Segment Start: Information provided
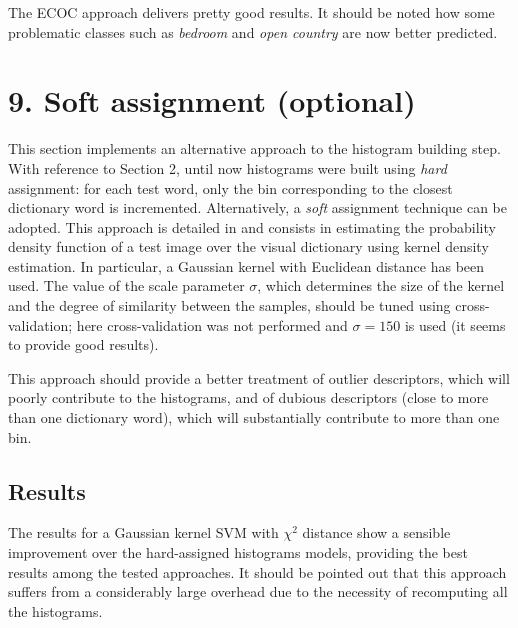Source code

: \documentclass[12pt]{article}
\begin{document}
  The ECOC approach delivers pretty good results. It should be noted how some problematic classes such as \textit{bedroom} and \textit{open country} are now better predicted.



  \section*{9. Soft assignment (optional)}

  This section implements an alternative approach to the histogram building step. With reference to Section 2, until now histograms were built using \textit{hard} assignment: for each test word, only the bin corresponding to the closest dictionary word is incremented. Alternatively, a \textit{soft} assignment technique can be adopted. This approach is detailed in \cite{van2008kernel} and consists in estimating the probability density function of a test image over the visual dictionary using kernel density estimation. In particular, a Gaussian kernel with Euclidean distance has been used. The value of the scale parameter \( \sigma \), which determines the size of the kernel and the degree of similarity between the samples, should be tuned using cross-validation; here cross-validation was not performed and \( \sigma = 150 \) is used (it seems to provide good results).

  This approach should provide a better treatment of outlier descriptors, which will poorly contribute to the histograms, and of dubious descriptors (close to more than one dictionary word), which will substantially contribute to more than one bin.


  \subsection*{Results}

  The results for a Gaussian kernel SVM with \( \chi^2 \) distance show a sensible improvement over the hard-assigned histograms models, providing the best results among the tested approaches. It should be pointed out that this approach suffers from a considerably large overhead due to the necessity of recomputing all the histograms.
\end{document}
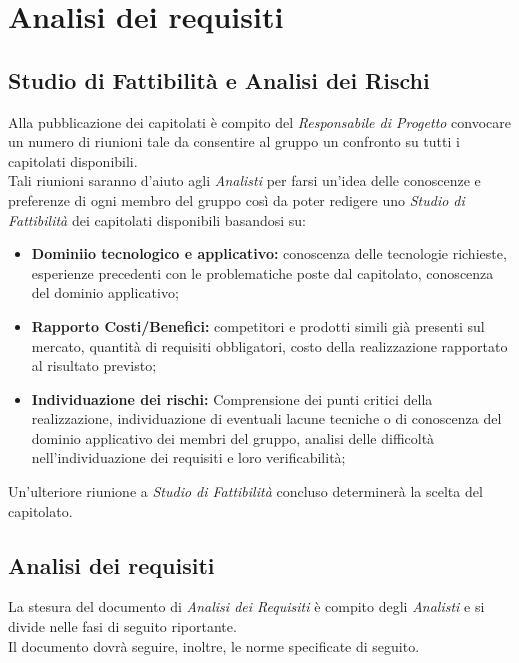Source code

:\section{Analisi dei requisiti}
  \subsection{Studio di Fattibilità e Analisi dei Rischi}
    Alla pubblicazione dei capitolati è compito del \emph{Responsabile di Progetto} convocare un numero di riunioni tale da consentire
    al gruppo un confronto su tutti i capitolati disponibili.\\
    Tali riunioni saranno d'aiuto agli \emph{Analisti} per farsi un'idea delle conoscenze e preferenze di ogni membro del gruppo così da
    poter redigere uno \emph{Studio di Fattibilità} dei capitolati disponibili basandosi su:\\
    \begin{itemize}
      \item \textbf{Dominiio tecnologico e applicativo: }conoscenza delle tecnologie richieste, esperienze precedenti con le problematiche poste dal capitolato, conoscenza del
      dominio applicativo;
      \item \textbf{Rapporto Costi/Benefici: }competitori e prodotti simili già presenti sul mercato, quantità di requisiti obbligatori, costo della realizzazione rapportato al
      risultato previsto;
      \item \textbf{Individuazione dei rischi: }Comprensione dei punti critici della realizzazione, individuazione di eventuali lacune tecniche o di conoscenza del dominio applicativo
      dei membri del gruppo, analisi delle difficoltà nell’individuazione dei requisiti e loro verificabilità;
    \end{itemize}
    Un'ulteriore riunione a \emph{Studio di Fattibilità} concluso determinerà la scelta del capitolato.
  \subsection{Analisi dei requisiti}
    La stesura del documento di \emph{Analisi dei Requisiti} è compito degli \emph{Analisti} e si divide nelle fasi di seguito riportante.\\
    Il documento dovrà seguire, inoltre, le norme specificate di seguito.
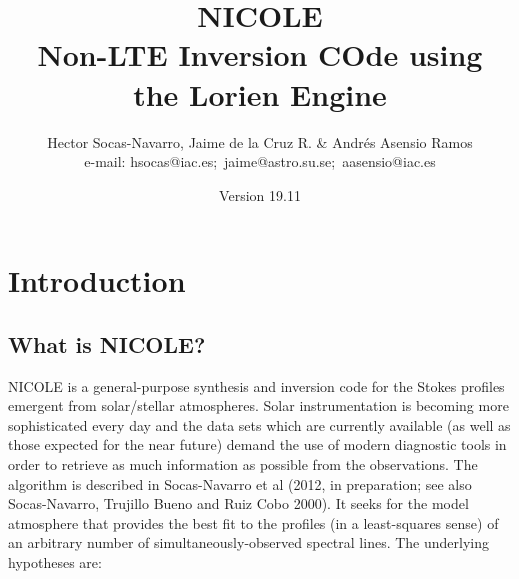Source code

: 

\title{NICOLE \\
Non-LTE Inversion COde using \\
the Lorien Engine}

\author{Hector Socas-Navarro,
    Jaime de la Cruz R. \& Andr\'es Asensio Ramos \\
%
e-mail: \mbox{hsocas@iac.es; jaime@astro.su.se; aasensio@iac.es}\\
}

\date{Version 19.11}

\maketitle


\tableofcontents



\chapter{Introduction}
\section{What is NICOLE?}

NICOLE is a general-purpose synthesis and inversion code for the
Stokes profiles emergent from solar/stellar atmospheres.  Solar
instrumentation is becoming more sophisticated every day and the data
sets which are currently available (as well as those expected for the
near future) demand the use of modern diagnostic tools in order to
retrieve as much information as possible from the observations.  The
algorithm is described in Socas-Navarro et al (2012, in preparation;
see also Socas-Navarro, Trujillo Bueno and Ruiz Cobo 2000). It seeks
for the model atmosphere that provides the best fit to the profiles
(in a least-squares sense) of an arbitrary number of
simultaneously-observed spectral lines.  The underlying hypotheses
are:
Segment End: Information provided
Exercise brief: If the material above contains pictures, exclude them from an otherwise exact transcription.

Your solution:
Source code

: \documentclass[12pt]{article}
\begin{document}
  The ECOC approach delivers pretty good results. It should be noted how some problematic classes such as \textit{bedroom} and \textit{open country} are now better predicted.



  \section*{9. Soft assignment (optional)}

  This section implements an alternative approach to the histogram building step. With reference to Section 2, until now histograms were built using \textit{hard} assignment: for each test word, only the bin corresponding to the closest dictionary word is incremented. Alternatively, a \textit{soft} assignment technique can be adopted. This approach is detailed in \cite{van2008kernel} and consists in estimating the probability density function of a test image over the visual dictionary using kernel density estimation. In particular, a Gaussian kernel with Euclidean distance has been used. The value of the scale parameter \( \sigma \), which determines the size of the kernel and the degree of similarity between the samples, should be tuned using cross-validation; here cross-validation was not performed and \( \sigma = 150 \) is used (it seems to provide good results).

  This approach should provide a better treatment of outlier descriptors, which will poorly contribute to the histograms, and of dubious descriptors (close to more than one dictionary word), which will substantially contribute to more than one bin.


  \subsection*{Results}

  The results for a Gaussian kernel SVM with \( \chi^2 \) distance show a sensible improvement over the hard-assigned histograms models, providing the best results among the tested approaches. It should be pointed out that this approach suffers from a considerably large overhead due to the necessity of recomputing all the histograms.
\end{document}
Source code

:\section{Analisi dei requisiti}
  \subsection{Studio di Fattibilità e Analisi dei Rischi}
    Alla pubblicazione dei capitolati è compito del \emph{Responsabile di Progetto} convocare un numero di riunioni tale da consentire
    al gruppo un confronto su tutti i capitolati disponibili.\\
    Tali riunioni saranno d'aiuto agli \emph{Analisti} per farsi un'idea delle conoscenze e preferenze di ogni membro del gruppo così da
    poter redigere uno \emph{Studio di Fattibilità} dei capitolati disponibili basandosi su:\\
    \begin{itemize}
      \item \textbf{Dominiio tecnologico e applicativo: }conoscenza delle tecnologie richieste, esperienze precedenti con le problematiche poste dal capitolato, conoscenza del
      dominio applicativo;
      \item \textbf{Rapporto Costi/Benefici: }competitori e prodotti simili già presenti sul mercato, quantità di requisiti obbligatori, costo della realizzazione rapportato al
      risultato previsto;
      \item \textbf{Individuazione dei rischi: }Comprensione dei punti critici della realizzazione, individuazione di eventuali lacune tecniche o di conoscenza del dominio applicativo
      dei membri del gruppo, analisi delle difficoltà nell’individuazione dei requisiti e loro verificabilità;
    \end{itemize}
    Un'ulteriore riunione a \emph{Studio di Fattibilità} concluso determinerà la scelta del capitolato.
  \subsection{Analisi dei requisiti}
    La stesura del documento di \emph{Analisi dei Requisiti} è compito degli \emph{Analisti} e si divide nelle fasi di seguito riportante.\\
    Il documento dovrà seguire, inoltre, le norme specificate di seguito.
Source code

: 

\title{NICOLE \\
Non-LTE Inversion COde using \\
the Lorien Engine}

\author{Hector Socas-Navarro,
    Jaime de la Cruz R. \& Andr\'es Asensio Ramos \\
%
e-mail: \mbox{hsocas@iac.es; jaime@astro.su.se; aasensio@iac.es}\\
}

\date{Version 19.11}

\maketitle


\tableofcontents



\chapter{Introduction}
\section{What is NICOLE?}

NICOLE is a general-purpose synthesis and inversion code for the
Stokes profiles emergent from solar/stellar atmospheres.  Solar
instrumentation is becoming more sophisticated every day and the data
sets which are currently available (as well as those expected for the
near future) demand the use of modern diagnostic tools in order to
retrieve as much information as possible from the observations.  The
algorithm is described in Socas-Navarro et al (2012, in preparation;
see also Socas-Navarro, Trujillo Bueno and Ruiz Cobo 2000). It seeks
for the model atmosphere that provides the best fit to the profiles
(in a least-squares sense) of an arbitrary number of
simultaneously-observed spectral lines.  The underlying hypotheses
are:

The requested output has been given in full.